You could roast the beets under a salt crust, but this method is neater and yields fine results.
Make Ahead: The roasted beets can be refrigerated for up to 3 days.
- 2 bunches beets (1 red, 1 yellow and of similar size; approximately 1 1/2 pounds total), greens trimmed off
- 2 tablespoons chilled salted butter, cut into small pieces (may substitute 2 tablespoons extra-virgin olive oil)
- 2 tablespoons freshly grated ricotta salata
- 2 tablespoons chopped mixed fresh herbs
Preheat the oven to 325 degrees. Lay two large pieces of aluminum foil on a work surface.
Scrub the beets well. Place the red beets at the center of one piece of foil and the yellow beets on the other piece of foil. Wrap each into a tightly sealed packet; place both on a rimmed baking sheet. Slow-roast for 1 hour and 45 minutes or until the beets are tender when pierced with a fork.

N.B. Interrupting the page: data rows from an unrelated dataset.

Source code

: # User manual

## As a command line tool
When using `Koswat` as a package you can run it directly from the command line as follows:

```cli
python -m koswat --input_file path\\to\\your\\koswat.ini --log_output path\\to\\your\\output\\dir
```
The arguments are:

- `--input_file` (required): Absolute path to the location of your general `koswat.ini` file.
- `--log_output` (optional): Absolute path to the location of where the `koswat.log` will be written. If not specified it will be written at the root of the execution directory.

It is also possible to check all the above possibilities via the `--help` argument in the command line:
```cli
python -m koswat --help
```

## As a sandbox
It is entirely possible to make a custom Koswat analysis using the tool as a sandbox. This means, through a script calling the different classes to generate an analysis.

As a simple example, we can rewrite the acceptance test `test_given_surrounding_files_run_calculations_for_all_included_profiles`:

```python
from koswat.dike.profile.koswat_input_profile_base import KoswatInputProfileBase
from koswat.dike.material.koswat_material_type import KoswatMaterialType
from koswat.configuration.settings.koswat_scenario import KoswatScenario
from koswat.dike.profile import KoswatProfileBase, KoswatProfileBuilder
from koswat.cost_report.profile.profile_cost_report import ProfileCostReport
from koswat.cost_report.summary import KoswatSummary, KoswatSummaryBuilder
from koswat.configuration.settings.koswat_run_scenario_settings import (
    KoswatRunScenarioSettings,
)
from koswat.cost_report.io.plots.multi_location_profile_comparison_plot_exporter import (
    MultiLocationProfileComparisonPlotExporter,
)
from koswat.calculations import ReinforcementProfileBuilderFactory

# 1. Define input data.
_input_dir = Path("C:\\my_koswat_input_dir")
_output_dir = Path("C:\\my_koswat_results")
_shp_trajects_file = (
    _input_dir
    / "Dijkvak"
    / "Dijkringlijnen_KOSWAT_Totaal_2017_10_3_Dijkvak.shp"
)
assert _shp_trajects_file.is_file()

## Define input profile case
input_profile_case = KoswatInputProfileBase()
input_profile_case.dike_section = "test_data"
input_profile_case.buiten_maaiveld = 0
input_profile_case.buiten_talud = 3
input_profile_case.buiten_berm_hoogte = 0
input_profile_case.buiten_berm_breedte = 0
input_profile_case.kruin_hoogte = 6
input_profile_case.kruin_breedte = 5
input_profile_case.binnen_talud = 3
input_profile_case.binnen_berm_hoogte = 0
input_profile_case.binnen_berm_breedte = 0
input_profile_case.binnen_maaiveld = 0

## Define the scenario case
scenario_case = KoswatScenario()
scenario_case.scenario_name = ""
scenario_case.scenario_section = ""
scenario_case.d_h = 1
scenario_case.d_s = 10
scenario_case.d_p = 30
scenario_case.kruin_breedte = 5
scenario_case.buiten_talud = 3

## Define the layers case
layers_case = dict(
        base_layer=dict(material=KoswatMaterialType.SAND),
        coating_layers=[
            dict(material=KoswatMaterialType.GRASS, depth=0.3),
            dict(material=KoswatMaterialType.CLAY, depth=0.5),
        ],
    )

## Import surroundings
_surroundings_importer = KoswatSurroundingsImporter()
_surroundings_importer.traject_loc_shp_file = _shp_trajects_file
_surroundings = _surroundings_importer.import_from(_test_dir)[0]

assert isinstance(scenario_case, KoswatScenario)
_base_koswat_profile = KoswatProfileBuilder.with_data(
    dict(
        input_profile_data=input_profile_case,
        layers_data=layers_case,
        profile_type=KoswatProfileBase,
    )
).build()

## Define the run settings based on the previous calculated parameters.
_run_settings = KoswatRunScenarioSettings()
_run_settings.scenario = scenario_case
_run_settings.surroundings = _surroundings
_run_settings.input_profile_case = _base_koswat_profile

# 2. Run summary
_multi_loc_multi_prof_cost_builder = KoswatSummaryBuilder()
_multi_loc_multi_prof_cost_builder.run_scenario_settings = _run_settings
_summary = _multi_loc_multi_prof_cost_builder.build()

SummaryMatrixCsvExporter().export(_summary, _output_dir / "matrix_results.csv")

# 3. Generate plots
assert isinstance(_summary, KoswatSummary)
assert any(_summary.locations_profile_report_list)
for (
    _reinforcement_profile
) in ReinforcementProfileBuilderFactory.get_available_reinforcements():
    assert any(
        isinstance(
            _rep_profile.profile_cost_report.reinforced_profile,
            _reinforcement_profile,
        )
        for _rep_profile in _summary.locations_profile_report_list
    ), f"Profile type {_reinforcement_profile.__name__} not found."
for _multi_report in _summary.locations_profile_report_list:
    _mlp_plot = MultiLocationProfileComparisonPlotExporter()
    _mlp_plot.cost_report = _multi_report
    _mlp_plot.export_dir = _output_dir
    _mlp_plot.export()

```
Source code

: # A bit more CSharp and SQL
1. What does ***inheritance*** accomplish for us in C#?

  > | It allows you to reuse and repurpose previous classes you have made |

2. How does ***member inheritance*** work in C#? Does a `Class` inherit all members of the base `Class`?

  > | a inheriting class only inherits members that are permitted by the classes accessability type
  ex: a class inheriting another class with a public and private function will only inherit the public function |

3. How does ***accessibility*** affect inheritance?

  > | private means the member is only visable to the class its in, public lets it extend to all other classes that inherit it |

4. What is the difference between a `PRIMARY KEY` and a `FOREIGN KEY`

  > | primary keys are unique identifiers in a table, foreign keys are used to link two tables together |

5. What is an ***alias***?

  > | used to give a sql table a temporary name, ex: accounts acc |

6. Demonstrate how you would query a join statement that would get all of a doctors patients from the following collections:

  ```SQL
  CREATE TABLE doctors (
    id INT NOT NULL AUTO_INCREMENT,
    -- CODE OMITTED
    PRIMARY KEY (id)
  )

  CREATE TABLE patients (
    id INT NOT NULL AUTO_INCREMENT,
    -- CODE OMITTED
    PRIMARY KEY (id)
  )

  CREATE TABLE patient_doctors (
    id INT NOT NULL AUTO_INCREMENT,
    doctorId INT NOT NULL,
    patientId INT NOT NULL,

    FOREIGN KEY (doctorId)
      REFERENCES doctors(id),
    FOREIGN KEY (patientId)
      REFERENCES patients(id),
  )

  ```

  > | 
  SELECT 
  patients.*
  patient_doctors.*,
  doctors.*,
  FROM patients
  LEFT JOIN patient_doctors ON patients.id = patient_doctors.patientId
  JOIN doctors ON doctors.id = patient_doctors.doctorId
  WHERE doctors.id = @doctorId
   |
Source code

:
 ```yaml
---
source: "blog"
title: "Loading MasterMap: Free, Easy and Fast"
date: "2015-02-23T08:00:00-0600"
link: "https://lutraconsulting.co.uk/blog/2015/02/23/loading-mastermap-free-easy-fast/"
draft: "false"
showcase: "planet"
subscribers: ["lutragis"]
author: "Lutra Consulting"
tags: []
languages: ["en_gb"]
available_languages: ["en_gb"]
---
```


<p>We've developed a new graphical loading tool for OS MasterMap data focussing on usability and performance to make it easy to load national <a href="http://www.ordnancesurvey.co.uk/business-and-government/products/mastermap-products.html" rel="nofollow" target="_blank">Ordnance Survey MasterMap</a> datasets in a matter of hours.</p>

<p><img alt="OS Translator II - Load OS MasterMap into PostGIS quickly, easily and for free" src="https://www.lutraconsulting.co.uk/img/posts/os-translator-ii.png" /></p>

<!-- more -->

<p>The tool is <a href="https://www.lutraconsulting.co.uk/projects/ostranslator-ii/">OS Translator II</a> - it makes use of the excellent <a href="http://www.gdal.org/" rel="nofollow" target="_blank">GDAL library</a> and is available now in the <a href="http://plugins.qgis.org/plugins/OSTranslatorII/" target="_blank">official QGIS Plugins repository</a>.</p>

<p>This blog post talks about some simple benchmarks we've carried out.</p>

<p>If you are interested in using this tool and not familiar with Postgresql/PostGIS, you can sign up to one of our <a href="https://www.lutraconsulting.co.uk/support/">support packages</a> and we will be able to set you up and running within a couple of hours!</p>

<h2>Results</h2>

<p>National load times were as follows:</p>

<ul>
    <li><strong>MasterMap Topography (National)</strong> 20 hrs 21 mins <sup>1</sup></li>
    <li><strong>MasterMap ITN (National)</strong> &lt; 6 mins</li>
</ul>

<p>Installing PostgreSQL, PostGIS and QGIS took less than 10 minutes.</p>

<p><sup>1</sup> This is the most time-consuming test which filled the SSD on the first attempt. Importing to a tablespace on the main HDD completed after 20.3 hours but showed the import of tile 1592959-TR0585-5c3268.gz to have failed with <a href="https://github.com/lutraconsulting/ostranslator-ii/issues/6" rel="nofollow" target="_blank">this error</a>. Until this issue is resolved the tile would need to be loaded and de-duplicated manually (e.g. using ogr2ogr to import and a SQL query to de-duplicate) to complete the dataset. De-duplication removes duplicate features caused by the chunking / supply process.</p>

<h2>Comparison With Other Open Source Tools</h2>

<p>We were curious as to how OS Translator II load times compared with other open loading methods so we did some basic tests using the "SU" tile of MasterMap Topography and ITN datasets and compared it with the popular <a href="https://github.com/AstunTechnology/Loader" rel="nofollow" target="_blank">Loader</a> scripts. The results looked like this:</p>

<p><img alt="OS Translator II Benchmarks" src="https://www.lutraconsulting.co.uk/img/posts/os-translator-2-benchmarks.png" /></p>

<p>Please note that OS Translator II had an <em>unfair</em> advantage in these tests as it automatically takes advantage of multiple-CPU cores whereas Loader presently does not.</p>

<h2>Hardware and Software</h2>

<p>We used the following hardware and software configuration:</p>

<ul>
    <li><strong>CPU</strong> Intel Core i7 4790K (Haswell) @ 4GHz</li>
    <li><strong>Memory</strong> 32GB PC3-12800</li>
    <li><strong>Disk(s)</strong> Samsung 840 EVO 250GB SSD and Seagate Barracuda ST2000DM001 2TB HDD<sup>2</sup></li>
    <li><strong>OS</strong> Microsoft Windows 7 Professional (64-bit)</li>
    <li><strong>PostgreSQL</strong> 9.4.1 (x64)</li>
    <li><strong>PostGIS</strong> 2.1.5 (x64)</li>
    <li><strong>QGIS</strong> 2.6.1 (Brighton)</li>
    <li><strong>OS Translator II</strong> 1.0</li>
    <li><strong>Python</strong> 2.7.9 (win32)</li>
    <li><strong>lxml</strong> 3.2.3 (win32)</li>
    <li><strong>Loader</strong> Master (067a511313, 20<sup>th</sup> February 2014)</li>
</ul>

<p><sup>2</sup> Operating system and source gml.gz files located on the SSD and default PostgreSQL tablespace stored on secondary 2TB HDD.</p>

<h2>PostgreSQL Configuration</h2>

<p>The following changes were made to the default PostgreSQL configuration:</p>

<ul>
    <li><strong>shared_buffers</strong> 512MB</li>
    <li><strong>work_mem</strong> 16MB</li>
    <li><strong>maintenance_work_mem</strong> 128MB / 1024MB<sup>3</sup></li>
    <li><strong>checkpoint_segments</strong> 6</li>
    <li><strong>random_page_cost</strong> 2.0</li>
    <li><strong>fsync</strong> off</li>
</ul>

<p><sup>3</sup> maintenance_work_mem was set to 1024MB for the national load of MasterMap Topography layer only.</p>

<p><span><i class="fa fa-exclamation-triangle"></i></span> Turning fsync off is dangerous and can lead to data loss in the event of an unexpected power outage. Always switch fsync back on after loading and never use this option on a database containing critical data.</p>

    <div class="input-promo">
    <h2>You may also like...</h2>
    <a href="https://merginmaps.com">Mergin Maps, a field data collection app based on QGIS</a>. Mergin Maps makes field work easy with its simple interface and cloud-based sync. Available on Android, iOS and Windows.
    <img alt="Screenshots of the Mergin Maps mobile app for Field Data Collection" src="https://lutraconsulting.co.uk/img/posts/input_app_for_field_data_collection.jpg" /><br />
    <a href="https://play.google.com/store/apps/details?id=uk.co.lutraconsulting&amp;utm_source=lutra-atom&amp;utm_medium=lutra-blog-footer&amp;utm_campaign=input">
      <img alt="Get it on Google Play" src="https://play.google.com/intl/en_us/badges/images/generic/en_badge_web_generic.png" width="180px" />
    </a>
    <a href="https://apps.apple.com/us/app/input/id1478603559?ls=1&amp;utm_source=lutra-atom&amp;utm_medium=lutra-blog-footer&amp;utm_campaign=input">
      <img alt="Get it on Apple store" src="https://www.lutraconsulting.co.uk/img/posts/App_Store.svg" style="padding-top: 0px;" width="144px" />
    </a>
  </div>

Unwrap the beets; when they are cool enough to handle, discard their skins. Cut the beets into quarters, still keeping the two colors separate (in two bowls). Toss the still-warm beets with the butter until the butter has melted, then arrange the beets on a platter. Sprinkle with the cheese and herbs.
Serve warm or at room temperature.
Adapted from a Bourbon Steak recipe.
Tested by Bonnie S. Benwick.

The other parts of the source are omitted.